(Pictures paired with source code)
⁂
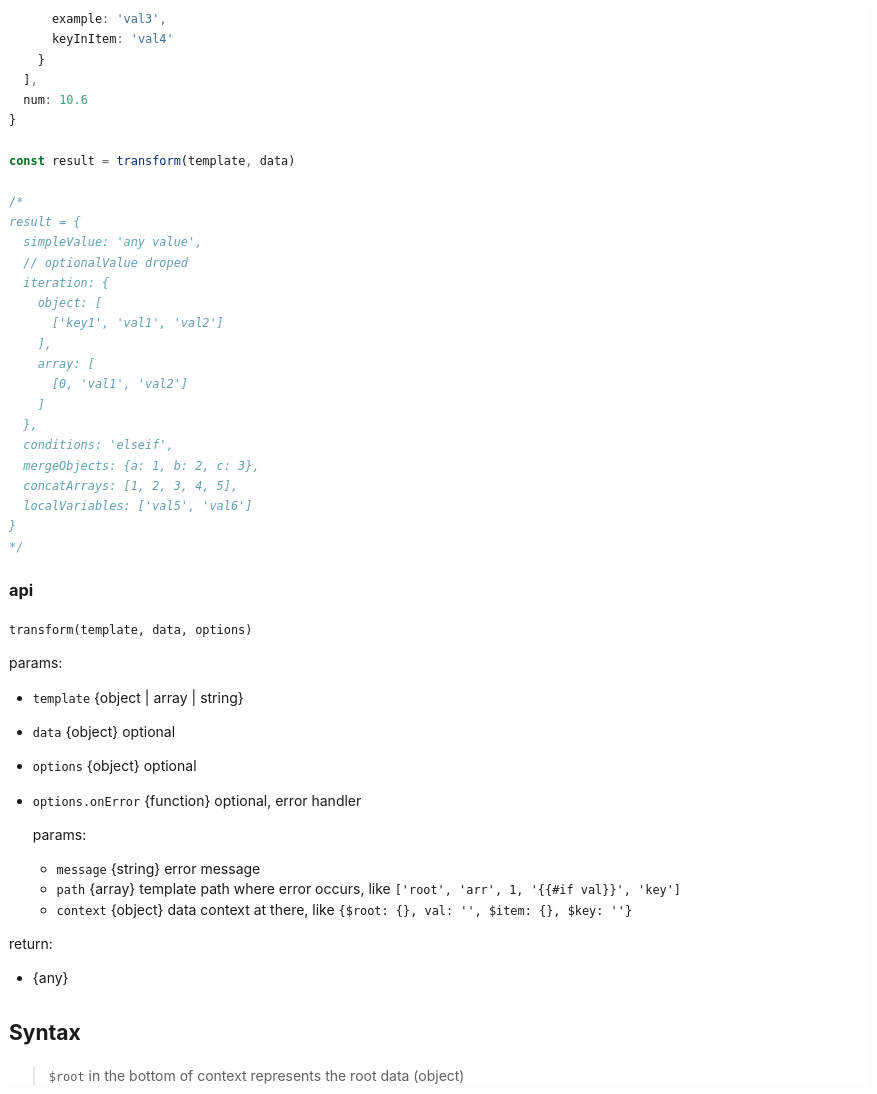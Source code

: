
 ```javascript
      example: 'val3',
      keyInItem: 'val4'
    }
  ],
  num: 10.6
}

const result = transform(template, data)

/*
result = {
  simpleValue: 'any value',
  // optionalValue droped
  iteration: {
    object: [
      ['key1', 'val1', 'val2']
    ],
    array: [
      [0, 'val1', 'val2']
    ]
  },
  conditions: 'elseif',
  mergeObjects: {a: 1, b: 2, c: 3},
  concatArrays: [1, 2, 3, 4, 5],
  localVariables: ['val5', 'val6']
}
*/
```

### api

`transform(template, data, options)`

params:

- `template` {object | array | string}
- `data` {object} optional
- `options` {object} optional
- `options.onError` {function} optional, error handler

  params:

    - `message` {string} error message
    - `path` {array} template path where error occurs, like `['root', 'arr', 1, '{{#if val}}', 'key']`
    - `context` {object} data context at there, like `{$root: {}, val: '', $item: {}, $key: ''}`

return:

- {any}

## Syntax

> `$root` in the bottom of context represents the root data (object)
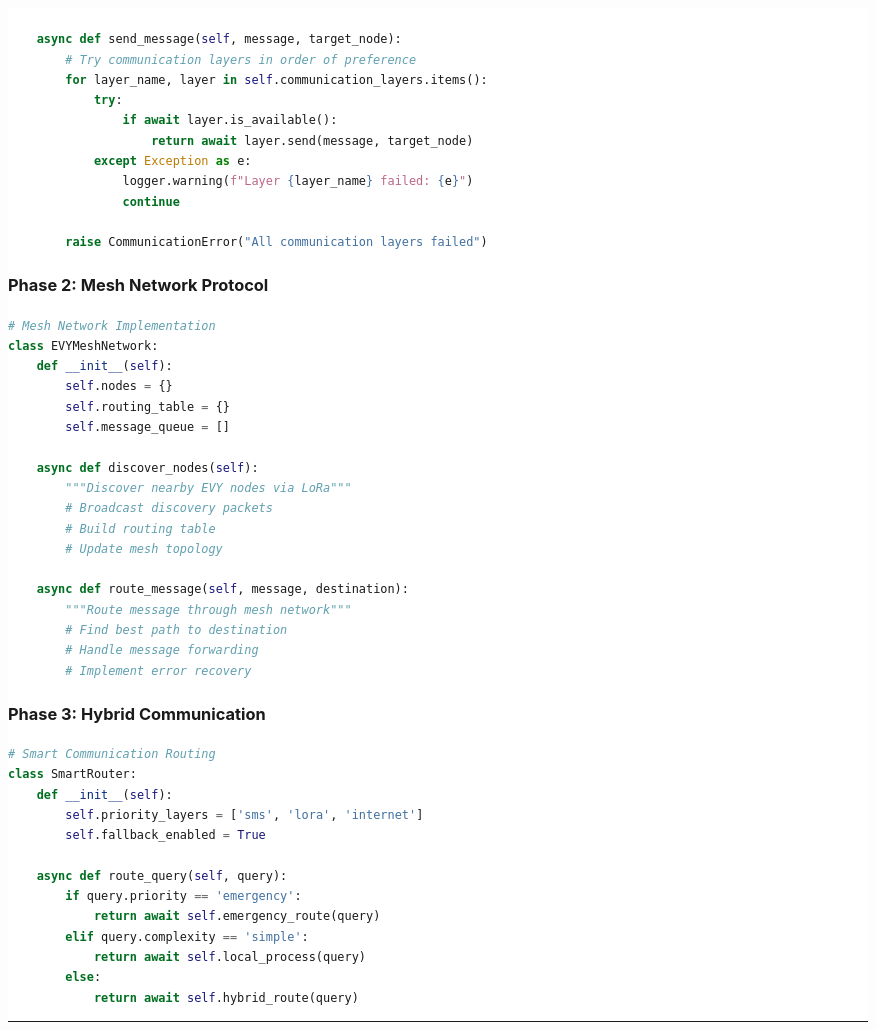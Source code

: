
 ```python
    
    async def send_message(self, message, target_node):
        # Try communication layers in order of preference
        for layer_name, layer in self.communication_layers.items():
            try:
                if await layer.is_available():
                    return await layer.send(message, target_node)
            except Exception as e:
                logger.warning(f"Layer {layer_name} failed: {e}")
                continue
        
        raise CommunicationError("All communication layers failed")
```

### **Phase 2: Mesh Network Protocol**
```python
# Mesh Network Implementation
class EVYMeshNetwork:
    def __init__(self):
        self.nodes = {}
        self.routing_table = {}
        self.message_queue = []
    
    async def discover_nodes(self):
        """Discover nearby EVY nodes via LoRa"""
        # Broadcast discovery packets
        # Build routing table
        # Update mesh topology
    
    async def route_message(self, message, destination):
        """Route message through mesh network"""
        # Find best path to destination
        # Handle message forwarding
        # Implement error recovery
```

### **Phase 3: Hybrid Communication**
```python
# Smart Communication Routing
class SmartRouter:
    def __init__(self):
        self.priority_layers = ['sms', 'lora', 'internet']
        self.fallback_enabled = True
    
    async def route_query(self, query):
        if query.priority == 'emergency':
            return await self.emergency_route(query)
        elif query.complexity == 'simple':
            return await self.local_process(query)
        else:
            return await self.hybrid_route(query)
```

---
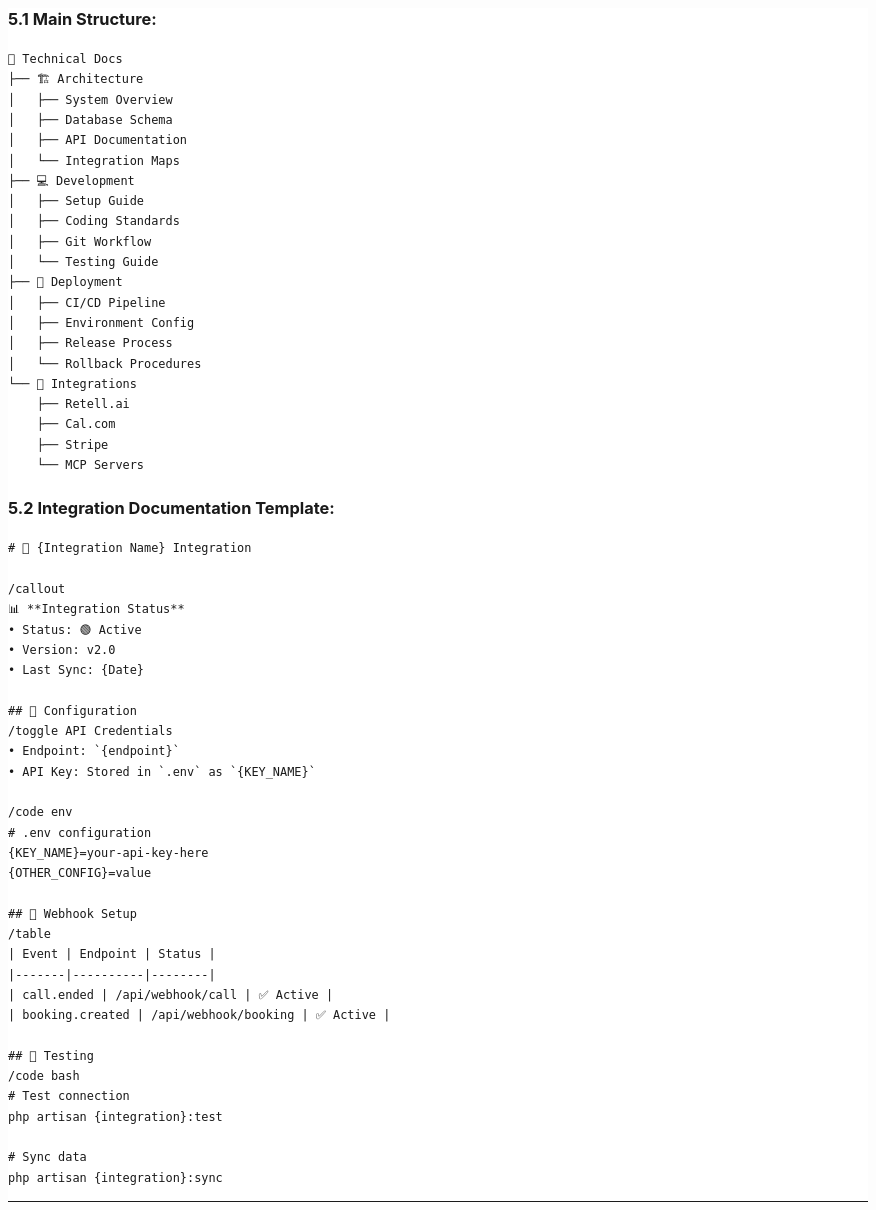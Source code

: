 ### 5.1 Main Structure:
```
🔧 Technical Docs
├── 🏗️ Architecture
│   ├── System Overview
│   ├── Database Schema
│   ├── API Documentation
│   └── Integration Maps
├── 💻 Development
│   ├── Setup Guide
│   ├── Coding Standards
│   ├── Git Workflow
│   └── Testing Guide
├── 🚀 Deployment
│   ├── CI/CD Pipeline
│   ├── Environment Config
│   ├── Release Process
│   └── Rollback Procedures
└── 🔌 Integrations
    ├── Retell.ai
    ├── Cal.com
    ├── Stripe
    └── MCP Servers
```

### 5.2 Integration Documentation Template:

```notion
# 🔌 {Integration Name} Integration

/callout
📊 **Integration Status**
• Status: 🟢 Active
• Version: v2.0
• Last Sync: {Date}

## 🔑 Configuration
/toggle API Credentials
• Endpoint: `{endpoint}`
• API Key: Stored in `.env` as `{KEY_NAME}`

/code env
# .env configuration
{KEY_NAME}=your-api-key-here
{OTHER_CONFIG}=value

## 📡 Webhook Setup
/table
| Event | Endpoint | Status |
|-------|----------|--------|
| call.ended | /api/webhook/call | ✅ Active |
| booking.created | /api/webhook/booking | ✅ Active |

## 🧪 Testing
/code bash
# Test connection
php artisan {integration}:test

# Sync data
php artisan {integration}:sync
```

---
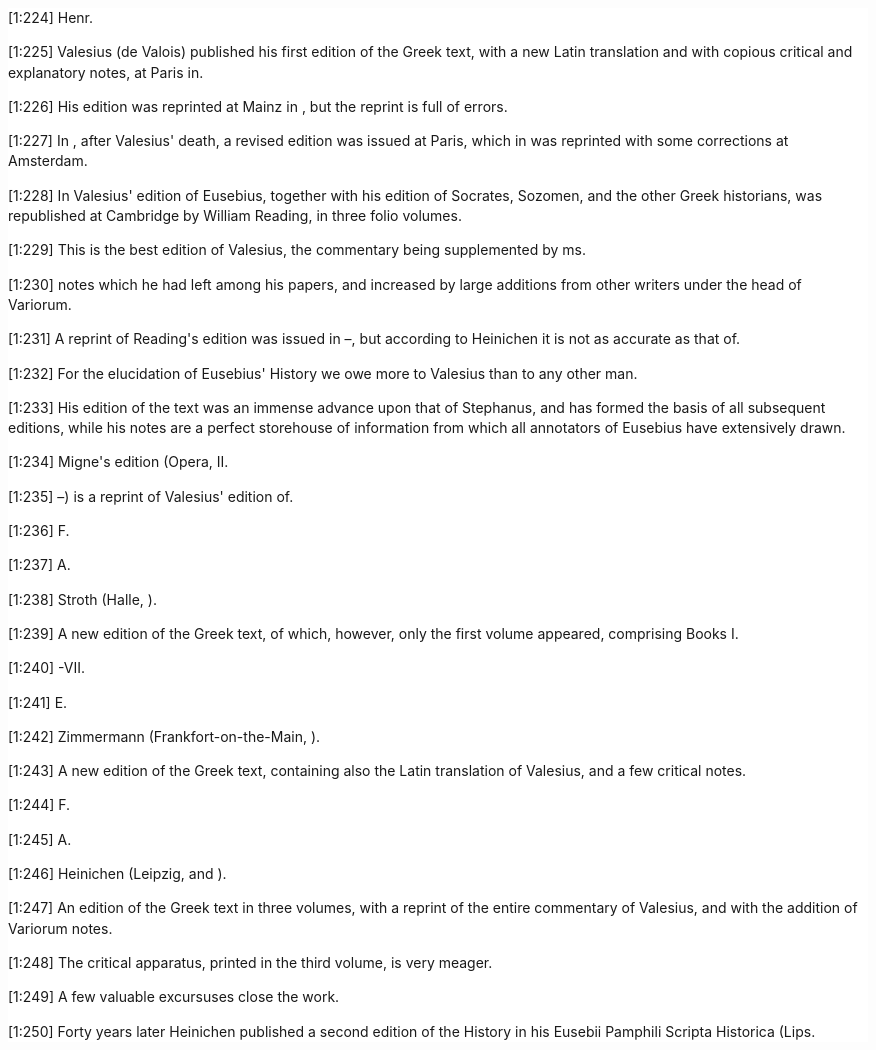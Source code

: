 [1:224] Henr.

[1:225] Valesius (de Valois) published his first edition of the Greek text, with a new Latin translation and with copious critical and explanatory notes, at Paris in.

[1:226] His edition was reprinted at Mainz in , but the reprint is full of errors.

[1:227] In , after Valesius' death, a revised edition was issued at Paris, which in  was reprinted with some corrections at Amsterdam.

[1:228] In  Valesius' edition of Eusebius, together with his edition of Socrates, Sozomen, and the other Greek historians, was republished at Cambridge by William Reading, in three folio volumes.

[1:229] This is the best edition of Valesius, the commentary being supplemented by ms.

[1:230] notes which he had left among his papers, and increased by large additions from other writers under the head of Variorum.

[1:231] A reprint of Reading's edition was issued in –, but according to Heinichen it is not as accurate as that of.

[1:232] For the elucidation of Eusebius' History we owe more to Valesius than to any other man.

[1:233] His edition of the text was an immense advance upon that of Stephanus, and has formed the basis of all subsequent editions, while his notes are a perfect storehouse of information from which all annotators of Eusebius have extensively drawn.

[1:234] Migne's edition (Opera, II.

[1:235] –) is a reprint of Valesius' edition of.

[1:236] F.

[1:237] A.

[1:238] Stroth (Halle, ).

[1:239] A new edition of the Greek text, of which, however, only the first volume appeared, comprising Books I.

[1:240] -VII.

[1:241] E.

[1:242] Zimmermann (Frankfort-on-the-Main, ).

[1:243] A new edition of the Greek text, containing also the Latin translation of Valesius, and a few critical notes.

[1:244] F.

[1:245] A.

[1:246] Heinichen (Leipzig,  and ).

[1:247] An edition of the Greek text in three volumes, with a reprint of the entire commentary of Valesius, and with the addition of Variorum notes.

[1:248] The critical apparatus, printed in the third volume, is very meager.

[1:249] A few valuable excursuses close the work.

[1:250] Forty years later Heinichen published a second edition of the History in his Eusebii Pamphili Scripta Historica (Lips.
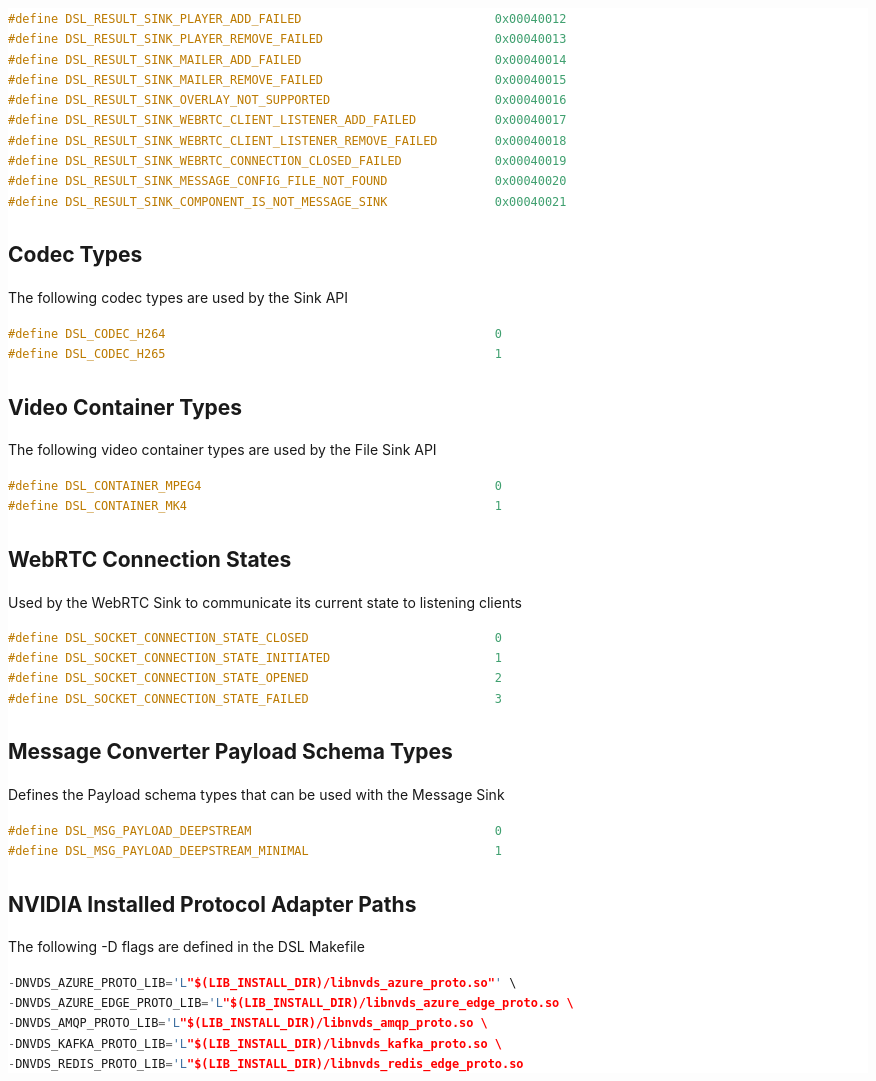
 ```C++
#define DSL_RESULT_SINK_PLAYER_ADD_FAILED                           0x00040012
#define DSL_RESULT_SINK_PLAYER_REMOVE_FAILED                        0x00040013
#define DSL_RESULT_SINK_MAILER_ADD_FAILED                           0x00040014
#define DSL_RESULT_SINK_MAILER_REMOVE_FAILED                        0x00040015
#define DSL_RESULT_SINK_OVERLAY_NOT_SUPPORTED                       0x00040016
#define DSL_RESULT_SINK_WEBRTC_CLIENT_LISTENER_ADD_FAILED           0x00040017
#define DSL_RESULT_SINK_WEBRTC_CLIENT_LISTENER_REMOVE_FAILED        0x00040018
#define DSL_RESULT_SINK_WEBRTC_CONNECTION_CLOSED_FAILED             0x00040019
#define DSL_RESULT_SINK_MESSAGE_CONFIG_FILE_NOT_FOUND               0x00040020
#define DSL_RESULT_SINK_COMPONENT_IS_NOT_MESSAGE_SINK               0x00040021
```

## Codec Types
The following codec types are used by the Sink API
```C
#define DSL_CODEC_H264                                              0
#define DSL_CODEC_H265                                              1
```
## Video Container Types
The following video container types are used by the File Sink API
```C
#define DSL_CONTAINER_MPEG4                                         0
#define DSL_CONTAINER_MK4                                           1
```
## WebRTC Connection States
Used by the WebRTC Sink to communicate its current state to listening clients
```C
#define DSL_SOCKET_CONNECTION_STATE_CLOSED                          0
#define DSL_SOCKET_CONNECTION_STATE_INITIATED                       1
#define DSL_SOCKET_CONNECTION_STATE_OPENED                          2
#define DSL_SOCKET_CONNECTION_STATE_FAILED                          3
```

## Message Converter Payload Schema Types
Defines the Payload schema types that can be used with the Message Sink
```C
#define DSL_MSG_PAYLOAD_DEEPSTREAM                                  0
#define DSL_MSG_PAYLOAD_DEEPSTREAM_MINIMAL                          1
```

## NVIDIA Installed Protocol Adapter Paths
The following -D flags are defined in the DSL Makefile
```C
-DNVDS_AZURE_PROTO_LIB='L"$(LIB_INSTALL_DIR)/libnvds_azure_proto.so"' \
-DNVDS_AZURE_EDGE_PROTO_LIB='L"$(LIB_INSTALL_DIR)/libnvds_azure_edge_proto.so \
-DNVDS_AMQP_PROTO_LIB='L"$(LIB_INSTALL_DIR)/libnvds_amqp_proto.so \
-DNVDS_KAFKA_PROTO_LIB='L"$(LIB_INSTALL_DIR)/libnvds_kafka_proto.so \
-DNVDS_REDIS_PROTO_LIB='L"$(LIB_INSTALL_DIR)/libnvds_redis_edge_proto.so
 ```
⁂
*Brief*: Going through the data above, count the lines where the string "Greek" appears, and answer with only that number.

*Exercise output*: 5